0
votes

In the following Pig script, my value ct "disappears" when I run a DUMP on any step after performing the generate that sets the e3 alias. For example, if I execute a DUMP on e4 immediately after setting the alias, no value is returned.

I will also see the following warning in my output:

[main] WARN org.apache.pig.backend.hadoop.executionengine.mapReduceLayer.MapReduceLauncher - Encountered Warning ACCESSING_NON_EXISTENT_FIELD 9 time(s).

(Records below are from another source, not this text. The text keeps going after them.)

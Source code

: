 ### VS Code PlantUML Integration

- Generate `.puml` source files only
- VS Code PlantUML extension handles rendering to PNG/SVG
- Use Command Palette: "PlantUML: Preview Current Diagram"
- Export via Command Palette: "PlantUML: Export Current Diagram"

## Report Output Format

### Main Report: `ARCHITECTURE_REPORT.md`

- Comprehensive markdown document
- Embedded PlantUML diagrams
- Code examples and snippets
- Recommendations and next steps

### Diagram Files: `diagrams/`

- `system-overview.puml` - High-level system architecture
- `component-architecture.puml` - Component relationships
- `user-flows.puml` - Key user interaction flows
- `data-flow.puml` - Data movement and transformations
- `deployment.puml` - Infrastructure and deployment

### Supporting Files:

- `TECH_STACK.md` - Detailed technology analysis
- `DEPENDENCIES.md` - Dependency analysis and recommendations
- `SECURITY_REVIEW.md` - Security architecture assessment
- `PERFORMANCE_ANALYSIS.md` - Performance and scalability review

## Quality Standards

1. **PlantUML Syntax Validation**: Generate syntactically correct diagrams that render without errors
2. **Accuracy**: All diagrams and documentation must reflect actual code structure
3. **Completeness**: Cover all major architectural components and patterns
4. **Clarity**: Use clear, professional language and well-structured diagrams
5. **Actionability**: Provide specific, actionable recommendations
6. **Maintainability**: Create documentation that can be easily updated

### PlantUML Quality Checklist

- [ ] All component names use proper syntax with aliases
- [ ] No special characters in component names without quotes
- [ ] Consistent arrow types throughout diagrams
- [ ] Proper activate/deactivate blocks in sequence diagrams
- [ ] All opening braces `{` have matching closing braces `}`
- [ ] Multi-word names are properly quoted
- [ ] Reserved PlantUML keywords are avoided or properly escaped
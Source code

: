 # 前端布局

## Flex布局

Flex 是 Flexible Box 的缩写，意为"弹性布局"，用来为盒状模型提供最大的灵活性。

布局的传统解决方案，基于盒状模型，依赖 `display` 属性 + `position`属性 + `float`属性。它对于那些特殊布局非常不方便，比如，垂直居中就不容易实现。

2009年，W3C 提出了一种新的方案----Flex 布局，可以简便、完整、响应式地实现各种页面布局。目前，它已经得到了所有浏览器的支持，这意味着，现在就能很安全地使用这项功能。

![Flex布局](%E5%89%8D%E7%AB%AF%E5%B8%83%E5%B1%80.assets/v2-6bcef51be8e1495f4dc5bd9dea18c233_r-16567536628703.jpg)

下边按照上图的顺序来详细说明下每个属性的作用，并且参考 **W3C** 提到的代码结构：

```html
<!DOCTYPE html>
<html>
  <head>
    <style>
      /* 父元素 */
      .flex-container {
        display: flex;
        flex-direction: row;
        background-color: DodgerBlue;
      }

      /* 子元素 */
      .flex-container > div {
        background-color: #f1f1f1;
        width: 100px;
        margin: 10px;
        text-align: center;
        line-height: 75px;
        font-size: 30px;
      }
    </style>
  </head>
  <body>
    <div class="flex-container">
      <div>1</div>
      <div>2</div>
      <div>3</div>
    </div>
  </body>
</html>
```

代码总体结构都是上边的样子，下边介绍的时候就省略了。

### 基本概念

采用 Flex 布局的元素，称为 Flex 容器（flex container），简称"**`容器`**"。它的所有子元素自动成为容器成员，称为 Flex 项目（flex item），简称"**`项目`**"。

   eng_grp = GROUP engs BY (aid, scm_id,ts,etype);
   eng_grp_out = FOREACH eng_grp
               GENERATE
                   group.aid as aid,
                   group.scm_id as scm_id,
                   group.etype as etype,
                   group.ts as timestamp,
                   (long)COUNT_STAR(engs) as ct;

   eng_joined = JOIN eng_grp_out BY (aid,scm_id), tgc BY (aid, scm_id);

   e3 = FOREACH eng_joined GENERATE
         MD5((chararray)CONCAT(CONCAT(CONCAT(CONCAT(CONCAT(CONCAT(eng_grp_out::aid,'_'),eng_grp_out::scm_id),'_'),eng_grp_out::etype),'_'),(chararray)eng_grp_out::timestamp)) as id,
         eng_grp_out::aid as v,
         eng_grp_out::scm_id as scmid,
         eng_grp_out::etype AS et,
         eng_grp_out::timestamp as ts,
         FLATTEN(tgc::tags),
         eng_grp_out::ct as ct;

   -- the value for "ct" will be output if I do DUMP e3; here

   e4 = FOREACH e3 GENERATE
         id,
         v,
         scmid,
         et,
         ts,
         FLATTEN(tgc::tags::g) as gg,
         ct;
   -- the value for "ct" will be NOT be output if I do DUMP e4; here
   e5 = FOREACH e4 GENERATE
         id,
         v,
         scmid,
         et,
         ts,
         gg#'g' as tg,
         gg#'v' as tv,
         gg#'d' as td,
         ct;

   e6 = FOREACH e5 GENERATE
         id,
         v,
         scmid,
         et,
         (long)ts,
         tg#'\$oid' as tg,
         tv#'\$oid' as tv,
         (chararray)td as td,
         ct;

   e7 = FOREACH e6 GENERATE
         id,
         v,
         scmid,
         et,
         ts,
         'c' as tt,
         tg,
         tv,
         td,
         ct;

   e8 = FOREACH e7 GENERATE
         id,v,scmid,et,ts,tt,
         CONCAT(CONCAT(CONCAT(CONCAT(tg,'_'),tv),'_'),td) as ct,
         tg,tv,td,ct;
1
What is the output of describe e4 ?LiMuBei
DESCRIBE e3 produces e3: {id: chararray,v: chararray,scmid: bytearray,et: chararray,ts: long,tagged_content::tags::g: map[],tagged_content::tags::v: map[],tagged_content::tags::d: chararray,tagged_content::tags::n: chararray,ct: long}Michael DeLorenzo
DESCRIBE e4 produces e4: {id: chararray,v: chararray,scmid: bytearray,et: chararray,ts: long,gg: map[],ct: long}Michael DeLorenzo
Does it work if you do not use an alias?LiMuBei
I was able to finally get it to work by changing the assignment of the e3 alias to e3 = FOREACH eng_joined GENERATE ...kept everything else the same, TOMAP('count_val', (long)eng_grp_out::ct);. From there I was able to get the value I needed in the e4 assignment by doing (long)$6#'count_val' as val.Michael DeLorenzo

1 Answers

0
votes

I was able to finally get it to work by changing the assignment of the e3 alias to

e3 = FOREACH eng_joined GENERATE //...kept everything else the same... TOMAP('count_val', (long)eng_grp_out::ct);

From there I was able to get the value I needed in the e4 assignment by doing (long)$6#'count_val' as val.